A level plain, between the mountains and the sea; a mound, raised at its centre, marking the burial-place of those who fell in the famous battle; a sea-beach, washed by blue waves, and basking in the golden Attic sunlight—this is what we saw at Marathon.

Here we gathered pebbles, and I preserved for some days a knot of daisies growing in a grassy clod of earth. But my mind saw in Marathon an earnest of the patriotic spirit which has lifted Greece from such ruin as the Persians were never able to inflict upon her. Worthy descendants of those ancient heroes were the patriots who fought, in our own century, the war of Greek independence. I am glad to think that all heroic deeds have a fatherhood of their own, whose line never becomes extinct.
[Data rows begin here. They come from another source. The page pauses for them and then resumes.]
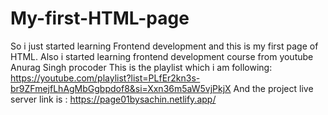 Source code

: # My-first-HTML-page
So i just started learning Frontend development and this is my first page of HTML.
Also i started learning frontend development course from youtube Anurag Singh procoder
This is the playlist which i am following: https://youtube.com/playlist?list=PLfEr2kn3s-br9ZFmejfLhAgMbGgbpdof8&si=Xxn36m5aW5vjPkjX
And the project live server link is : https://page01bysachin.netlify.app/

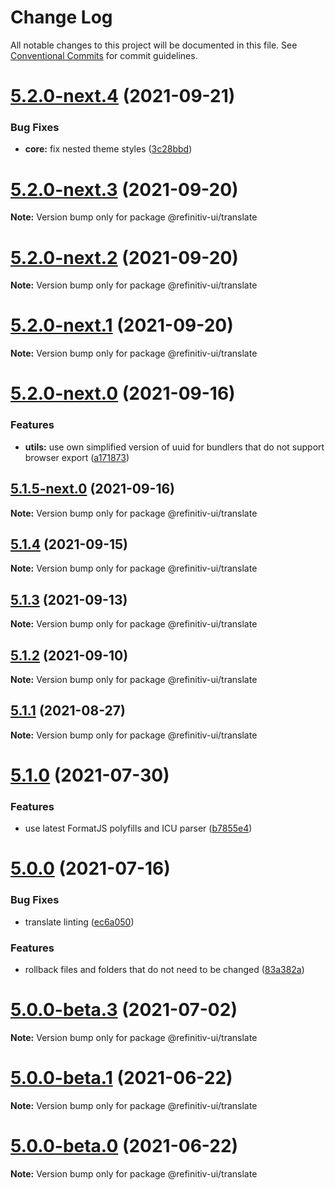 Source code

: # Change Log

All notable changes to this project will be documented in this file.
See [Conventional Commits](https://conventionalcommits.org) for commit guidelines.

# [5.2.0-next.4](https://git.sami.int.thomsonreuters.com/elf/refinitiv-ui/compare/@refinitiv-ui/translate@5.2.0-next.3...@refinitiv-ui/translate@5.2.0-next.4) (2021-09-21)


### Bug Fixes

* **core:** fix nested theme styles ([3c28bbd](https://git.sami.int.thomsonreuters.com/elf/refinitiv-ui/commits/3c28bbd67061271dd7fb66eabe5e5158389a23d1))





# [5.2.0-next.3](https://git.sami.int.thomsonreuters.com/elf/refinitiv-ui/compare/@refinitiv-ui/translate@5.2.0-next.2...@refinitiv-ui/translate@5.2.0-next.3) (2021-09-20)

**Note:** Version bump only for package @refinitiv-ui/translate





# [5.2.0-next.2](https://git.sami.int.thomsonreuters.com/elf/refinitiv-ui/compare/@refinitiv-ui/translate@5.2.0-next.1...@refinitiv-ui/translate@5.2.0-next.2) (2021-09-20)

**Note:** Version bump only for package @refinitiv-ui/translate





# [5.2.0-next.1](https://git.sami.int.thomsonreuters.com/elf/refinitiv-ui/compare/@refinitiv-ui/translate@5.2.0-next.0...@refinitiv-ui/translate@5.2.0-next.1) (2021-09-20)

**Note:** Version bump only for package @refinitiv-ui/translate





# [5.2.0-next.0](https://git.sami.int.thomsonreuters.com/elf/refinitiv-ui/compare/@refinitiv-ui/translate@5.1.5-next.0...@refinitiv-ui/translate@5.2.0-next.0) (2021-09-16)


### Features

* **utils:** use own simplified version of uuid for bundlers that do not support browser export ([a171873](https://git.sami.int.thomsonreuters.com/elf/refinitiv-ui/commits/a1718734fca10d8d42638739dd735fb0725b66d8))





## [5.1.5-next.0](https://git.sami.int.thomsonreuters.com/elf/refinitiv-ui/compare/@refinitiv-ui/translate@5.1.4...@refinitiv-ui/translate@5.1.5-next.0) (2021-09-16)

**Note:** Version bump only for package @refinitiv-ui/translate





## [5.1.4](https://git.sami.int.thomsonreuters.com/elf/refinitiv-ui/compare/@refinitiv-ui/translate@5.1.3...@refinitiv-ui/translate@5.1.4) (2021-09-15)

**Note:** Version bump only for package @refinitiv-ui/translate





## [5.1.3](https://git.sami.int.thomsonreuters.com/elf/refinitiv-ui/compare/@refinitiv-ui/translate@5.1.2...@refinitiv-ui/translate@5.1.3) (2021-09-13)

**Note:** Version bump only for package @refinitiv-ui/translate





## [5.1.2](https://git.sami.int.thomsonreuters.com/elf/refinitiv-ui/compare/@refinitiv-ui/translate@5.1.1...@refinitiv-ui/translate@5.1.2) (2021-09-10)

**Note:** Version bump only for package @refinitiv-ui/translate





## [5.1.1](https://git.sami.int.thomsonreuters.com/elf/refinitiv-ui/compare/@refinitiv-ui/translate@5.1.0...@refinitiv-ui/translate@5.1.1) (2021-08-27)

**Note:** Version bump only for package @refinitiv-ui/translate





# [5.1.0](https://git.sami.int.thomsonreuters.com/elf/refinitiv-ui/compare/@refinitiv-ui/translate@5.0.0...@refinitiv-ui/translate@5.1.0) (2021-07-30)


### Features

* use latest FormatJS polyfills and ICU parser ([b7855e4](https://git.sami.int.thomsonreuters.com/elf/refinitiv-ui/commits/b7855e409d10d9c8b9f31a34953470549295a8ab))





# [5.0.0](https://git.sami.int.thomsonreuters.com/elf/refinitiv-ui/compare/@refinitiv-ui/translate@5.0.0-beta.3...@refinitiv-ui/translate@5.0.0) (2021-07-16)


### Bug Fixes

* translate linting ([ec6a050](https://git.sami.int.thomsonreuters.com/elf/refinitiv-ui/commits/ec6a050913daab67ada3d5ebeb6a9fda941c086f))


### Features

* rollback files and folders that do not need to be changed ([83a382a](https://git.sami.int.thomsonreuters.com/elf/refinitiv-ui/commits/83a382a522c10895b4c31c69fe19f5f7d00c9f66))





# [5.0.0-beta.3](https://git.sami.int.thomsonreuters.com/elf/refinitiv-ui/compare/@refinitiv-ui/translate@5.0.0-beta.1...@refinitiv-ui/translate@5.0.0-beta.3) (2021-07-02)

**Note:** Version bump only for package @refinitiv-ui/translate

# [5.0.0-beta.1](https://git.sami.int.thomsonreuters.com/elf/refinitiv-ui/compare/@refinitiv-ui/translate@5.0.0-beta.0...@refinitiv-ui/translate@5.0.0-beta.1) (2021-06-22)

**Note:** Version bump only for package @refinitiv-ui/translate

# [5.0.0-beta.0](https://git.sami.int.thomsonreuters.com/elf/refinitiv-ui/compare/@refinitiv-ui/translate@5.0.0-alpha.7...@refinitiv-ui/translate@5.0.0-beta.0) (2021-06-22)

**Note:** Version bump only for package @refinitiv-ui/translate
Those who would institute a comparison between ancient and modern art should first compare the office of art in ancient times with the function assigned it in our own.

The sculptures of classic Greece were primarily the embodiment of its popular theology and the record of its patriotic heroism. They are not, as we might think them, fancy-free. The marble gods of Hellas characterize for us the morale of that ancient community. They expressed the religious conviction of the artist, and corresponded to the faith of the multitude. If we recognize the freedom of imagination in their conception, we also feel the reverence which guided the sculptor in their execution. As Emerson has said:—

Himself from God he could not free.

How necessary these marbles were to the devotion of the time, we may infer from the complaint reported in one of Cicero's orations,—that a certain Greek city had been so stripped of its marbles that its people had no god left to pray to.
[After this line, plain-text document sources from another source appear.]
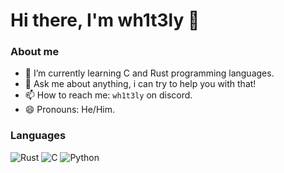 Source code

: # Hi there, I'm wh1t3ly 👋

### About me
  - 🌱 I’m currently learning C and Rust programming languages.
  - 💬 Ask me about anything, i can try to help you with that!
  - 📫 How to reach me: ``wh1t3ly`` on discord.
  - 😄 Pronouns: He/Him.

### Languages
![Rust](https://img.shields.io/badge/Rust-000000?style=for-the-badge&logo=rust&logoColor=white)
![C](https://img.shields.io/badge/C-00599C?style=for-the-badge&logo=c&logoColor=white)
![Python](https://img.shields.io/badge/Python-3776AB?style=for-the-badge&logo=python&logoColor=white)

<!--
**wh1t3ly/wh1t3ly** is a ✨ _special_ ✨ repository because its `README.md` (this file) appears on your GitHub profile.

Here are some ideas to get you started:

- 🔭 I’m currently working on ...
- 🌱 I’m currently learning ...
- 👯 I’m looking to collaborate on ...
- 🤔 I’m looking for help with ...
- 💬 Ask me about ...
- 📫 How to reach me: ...
- 😄 Pronouns: ...
- ⚡ Fun fact: ...
-->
In the city of the Cæsars, this Greek art became the minister of luxury. The ethics of the Roman people chiefly concerned their relation to the state, to which their church was in great measure subservient. The statues stolen from the worship of the Greeks adorned the baths and palaces of the Emperors. This we must think providential for us, since it is in this way that they have escaped the barbarous destruction which for ages swept over the whole of Greece, and to whose rude force, column, monument, and statue were only raw material for the lime-kiln.

Still more secondary is the position of sculpture in the civilization of to-day. Here and there a monument or statue commemorates some great name or some great event. But these are still outside the current of our daily life. Marble is to us a gospel of death, and we grow less and less fond of its cold abstraction. The glitter of bric-à-brac, bits of color, an unexpected shimmer here and there—such are the favorite aspects of art with us.

In saying this, I remember that many beautiful works of art have been purchased by wealthy Americans, and that a surprising number of our people know what is worth purchasing in this line. And yet I think that in the houses of these very people, art is rather the servant of luxury than the embodiment of any strong and sincere affection.